Nel 1991 il Muro di Berlino è caduto da due anni. La Jugoslavia si sta consumando in un futuro che sembra essere ormai scritto nel peggiore dei modi. La Stella Rossa vive invece un’annata irripetibile mentre gli spalti del Marakana hanno cambiato fisionomia e linguaggio. I capi ultras sono ora criminali in carriera al servizio del nuovo potere politico. Da tempo, sugli striscioni dei sostenitori della Stella Rossa è scritto “Serbia, non Jugoslavia e solo l’unità salverà i serbi”. La guerra è un concetto che trova espressione verbale nelle curve di uno stadio. Pian piano le parole si concretizzano. Ognuno attacca come può, ognuno si difende come riesce. La vittoria della Stella Rossa nella Coppa Campioni e poi nell’Intercontinentale (contro i cileni del Colo Colo) potrebbero rinsaldare un sentimento, ma non sarà così. Magari, chissà, avrebbe potuto esserlo se nel mondiale italiano del ’90 capitan Faruk avesse segnato il rigore ai quarti con l’Argentina, dando agli jugoslavi l’opportunità di credere per la prima volta tutti insieme in un unico sogno: vincere il primo mondiale di calcio.
Nel marzo del 1992 andò in scena il Veciti derbi al Marakana. I biancorossi entrarono allo stadio guidate dal proprio capo, il comandante Arkan, con tre striscioni: “Venti chilometri a Vukovar”, “Dieci chilometri a Vukovar”, “Benvenuti a Vukovar”. Tutto lo stadio applaudì l’ingresso di questi paramilitari. Cosa c’entra col calcio? Beh Arkan, al secolo Zeljko Raznatovic, era il capo ultras della Stella Rossa e le sue Tigri (che entrarono con lui) il gruppo di tifosi più violento della Stella. Dall’agosto al novembre 1992, anche le Tigri presero parte all’assedio e alla presa di Vukovar (cittadina serba nel territorio croato), compiendo una strage di cittadini croati. L’episodio fu salutato con entusiasmo anche dai tifosi del Partizan. Eravamo nel cuore della guerra in Jugoslavia. Il comandante Arkan è stato un personaggio che si distinse in quegli anni: grazie alle gare della Stella Rossa, infatti, reclutava nuovi paramilitari tra i sostenitori che andavano alla stadio.
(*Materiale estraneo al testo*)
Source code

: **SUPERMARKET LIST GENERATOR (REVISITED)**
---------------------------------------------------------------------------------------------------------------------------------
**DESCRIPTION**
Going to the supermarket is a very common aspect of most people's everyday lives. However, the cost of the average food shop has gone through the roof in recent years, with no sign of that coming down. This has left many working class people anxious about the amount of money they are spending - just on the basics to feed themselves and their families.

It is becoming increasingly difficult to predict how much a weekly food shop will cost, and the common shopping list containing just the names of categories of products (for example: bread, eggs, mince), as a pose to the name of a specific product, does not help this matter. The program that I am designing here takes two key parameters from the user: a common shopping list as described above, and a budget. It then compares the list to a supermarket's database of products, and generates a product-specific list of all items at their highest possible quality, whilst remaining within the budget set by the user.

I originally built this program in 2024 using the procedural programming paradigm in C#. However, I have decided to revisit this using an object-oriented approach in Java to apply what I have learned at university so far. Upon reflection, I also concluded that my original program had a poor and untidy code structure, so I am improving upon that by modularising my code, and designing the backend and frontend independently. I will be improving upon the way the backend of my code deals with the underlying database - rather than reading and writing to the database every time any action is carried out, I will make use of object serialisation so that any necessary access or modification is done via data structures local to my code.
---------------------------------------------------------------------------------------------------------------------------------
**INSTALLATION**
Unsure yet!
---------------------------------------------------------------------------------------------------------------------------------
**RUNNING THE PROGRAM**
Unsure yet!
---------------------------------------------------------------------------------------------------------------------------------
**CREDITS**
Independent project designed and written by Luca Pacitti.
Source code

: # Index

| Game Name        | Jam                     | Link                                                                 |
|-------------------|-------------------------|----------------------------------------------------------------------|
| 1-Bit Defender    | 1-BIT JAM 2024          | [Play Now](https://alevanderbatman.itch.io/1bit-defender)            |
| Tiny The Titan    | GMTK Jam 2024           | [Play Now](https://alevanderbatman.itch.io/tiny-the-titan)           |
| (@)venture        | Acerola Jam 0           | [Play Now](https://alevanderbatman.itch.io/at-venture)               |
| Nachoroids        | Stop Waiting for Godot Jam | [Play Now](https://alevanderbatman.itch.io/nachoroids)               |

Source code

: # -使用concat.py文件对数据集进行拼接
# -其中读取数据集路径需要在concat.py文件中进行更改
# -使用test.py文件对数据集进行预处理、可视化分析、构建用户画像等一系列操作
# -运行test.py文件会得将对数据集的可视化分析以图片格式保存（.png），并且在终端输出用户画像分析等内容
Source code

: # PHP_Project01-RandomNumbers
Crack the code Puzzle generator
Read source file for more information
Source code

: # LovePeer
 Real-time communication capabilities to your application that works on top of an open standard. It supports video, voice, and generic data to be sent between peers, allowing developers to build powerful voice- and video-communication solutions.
Le Tigri divennero il braccio armato dell’espansionismo serbo del presidente Slobodan Milosevic.
Arkan verrà assassinato a guerra ormai finita, nel 2000, ma lasciando forti impronte della sua ideologia sociale su tutto il territorio Jugoslavo. I cori razzisti a sfondo etnico infatti, proseguono tutt’oggi.